=== What the exercise asks ===
Retype each entry exactly. Skip any pictures.

┌──

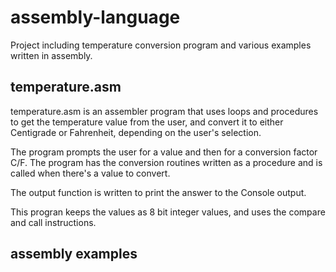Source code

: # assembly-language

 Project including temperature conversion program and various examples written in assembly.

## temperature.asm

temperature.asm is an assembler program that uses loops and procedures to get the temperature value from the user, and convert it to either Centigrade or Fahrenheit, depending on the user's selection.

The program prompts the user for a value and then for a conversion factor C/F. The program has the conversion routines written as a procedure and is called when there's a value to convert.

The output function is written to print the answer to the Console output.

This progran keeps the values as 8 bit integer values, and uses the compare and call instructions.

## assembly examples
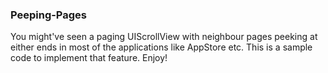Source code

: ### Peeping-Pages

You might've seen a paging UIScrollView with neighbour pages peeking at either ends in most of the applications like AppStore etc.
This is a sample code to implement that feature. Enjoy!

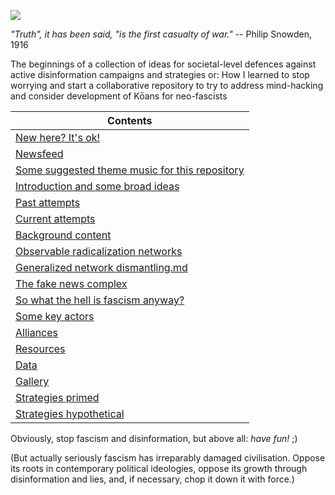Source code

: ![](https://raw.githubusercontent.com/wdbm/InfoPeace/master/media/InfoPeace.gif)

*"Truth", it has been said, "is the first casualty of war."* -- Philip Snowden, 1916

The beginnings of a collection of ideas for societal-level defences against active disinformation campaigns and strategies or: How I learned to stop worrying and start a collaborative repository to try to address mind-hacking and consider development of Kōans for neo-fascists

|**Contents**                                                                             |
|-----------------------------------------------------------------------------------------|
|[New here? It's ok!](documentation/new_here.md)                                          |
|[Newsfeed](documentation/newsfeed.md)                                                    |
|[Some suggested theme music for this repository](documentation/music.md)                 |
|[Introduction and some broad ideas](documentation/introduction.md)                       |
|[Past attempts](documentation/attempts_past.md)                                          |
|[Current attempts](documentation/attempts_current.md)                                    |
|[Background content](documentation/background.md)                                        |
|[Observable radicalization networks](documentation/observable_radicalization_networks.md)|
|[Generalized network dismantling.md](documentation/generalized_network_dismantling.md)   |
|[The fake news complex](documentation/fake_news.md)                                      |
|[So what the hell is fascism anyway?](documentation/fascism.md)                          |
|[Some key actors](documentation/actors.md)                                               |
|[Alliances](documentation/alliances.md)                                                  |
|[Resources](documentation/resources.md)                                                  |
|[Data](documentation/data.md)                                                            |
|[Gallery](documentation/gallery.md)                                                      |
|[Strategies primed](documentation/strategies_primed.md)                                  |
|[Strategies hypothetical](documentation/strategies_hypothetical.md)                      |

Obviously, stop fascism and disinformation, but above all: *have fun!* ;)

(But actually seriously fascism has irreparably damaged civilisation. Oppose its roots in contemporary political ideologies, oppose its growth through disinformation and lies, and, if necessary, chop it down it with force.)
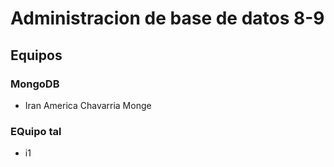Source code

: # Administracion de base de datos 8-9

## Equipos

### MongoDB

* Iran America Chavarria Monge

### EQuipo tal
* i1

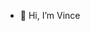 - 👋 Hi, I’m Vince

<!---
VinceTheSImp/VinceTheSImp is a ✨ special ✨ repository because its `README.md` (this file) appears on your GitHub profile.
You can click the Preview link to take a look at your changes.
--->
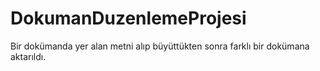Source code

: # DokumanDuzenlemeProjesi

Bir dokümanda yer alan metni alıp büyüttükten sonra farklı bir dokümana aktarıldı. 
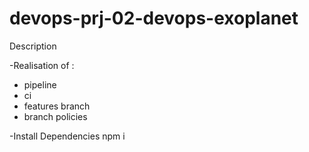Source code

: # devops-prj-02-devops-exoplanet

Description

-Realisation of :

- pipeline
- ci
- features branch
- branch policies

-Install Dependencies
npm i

└──

=== Finished exercise ===
Source code

: # assembly-language

 Project including temperature conversion program and various examples written in assembly.

## temperature.asm

temperature.asm is an assembler program that uses loops and procedures to get the temperature value from the user, and convert it to either Centigrade or Fahrenheit, depending on the user's selection.

The program prompts the user for a value and then for a conversion factor C/F. The program has the conversion routines written as a procedure and is called when there's a value to convert.

The output function is written to print the answer to the Console output.

This progran keeps the values as 8 bit integer values, and uses the compare and call instructions.

## assembly examples
Source code

: ### Peeping-Pages

You might've seen a paging UIScrollView with neighbour pages peeking at either ends in most of the applications like AppStore etc.
This is a sample code to implement that feature. Enjoy!

Source code

: ![](https://raw.githubusercontent.com/wdbm/InfoPeace/master/media/InfoPeace.gif)

*"Truth", it has been said, "is the first casualty of war."* -- Philip Snowden, 1916

The beginnings of a collection of ideas for societal-level defences against active disinformation campaigns and strategies or: How I learned to stop worrying and start a collaborative repository to try to address mind-hacking and consider development of Kōans for neo-fascists

|**Contents**                                                                             |
|-----------------------------------------------------------------------------------------|
|[New here? It's ok!](documentation/new_here.md)                                          |
|[Newsfeed](documentation/newsfeed.md)                                                    |
|[Some suggested theme music for this repository](documentation/music.md)                 |
|[Introduction and some broad ideas](documentation/introduction.md)                       |
|[Past attempts](documentation/attempts_past.md)                                          |
|[Current attempts](documentation/attempts_current.md)                                    |
|[Background content](documentation/background.md)                                        |
|[Observable radicalization networks](documentation/observable_radicalization_networks.md)|
|[Generalized network dismantling.md](documentation/generalized_network_dismantling.md)   |
|[The fake news complex](documentation/fake_news.md)                                      |
|[So what the hell is fascism anyway?](documentation/fascism.md)                          |
|[Some key actors](documentation/actors.md)                                               |
|[Alliances](documentation/alliances.md)                                                  |
|[Resources](documentation/resources.md)                                                  |
|[Data](documentation/data.md)                                                            |
|[Gallery](documentation/gallery.md)                                                      |
|[Strategies primed](documentation/strategies_primed.md)                                  |
|[Strategies hypothetical](documentation/strategies_hypothetical.md)                      |

Obviously, stop fascism and disinformation, but above all: *have fun!* ;)

(But actually seriously fascism has irreparably damaged civilisation. Oppose its roots in contemporary political ideologies, oppose its growth through disinformation and lies, and, if necessary, chop it down it with force.)
Source code

: # Administracion de base de datos 8-9

## Equipos

### MongoDB

* Iran America Chavarria Monge

### EQuipo tal
* i1

 - 👋 Hi, I’m Vince

<!---
VinceTheSImp/VinceTheSImp is a ✨ special ✨ repository because its `README.md` (this file) appears on your GitHub profile.
You can click the Preview link to take a look at your changes.
--->
Source code

: # DokumanDuzenlemeProjesi

Bir dokümanda yer alan metni alıp büyüttükten sonra farklı bir dokümana aktarıldı. 
Source code

: # devops-prj-02-devops-exoplanet

Description

-Realisation of :

- pipeline
- ci
- features branch
- branch policies

-Install Dependencies
npm i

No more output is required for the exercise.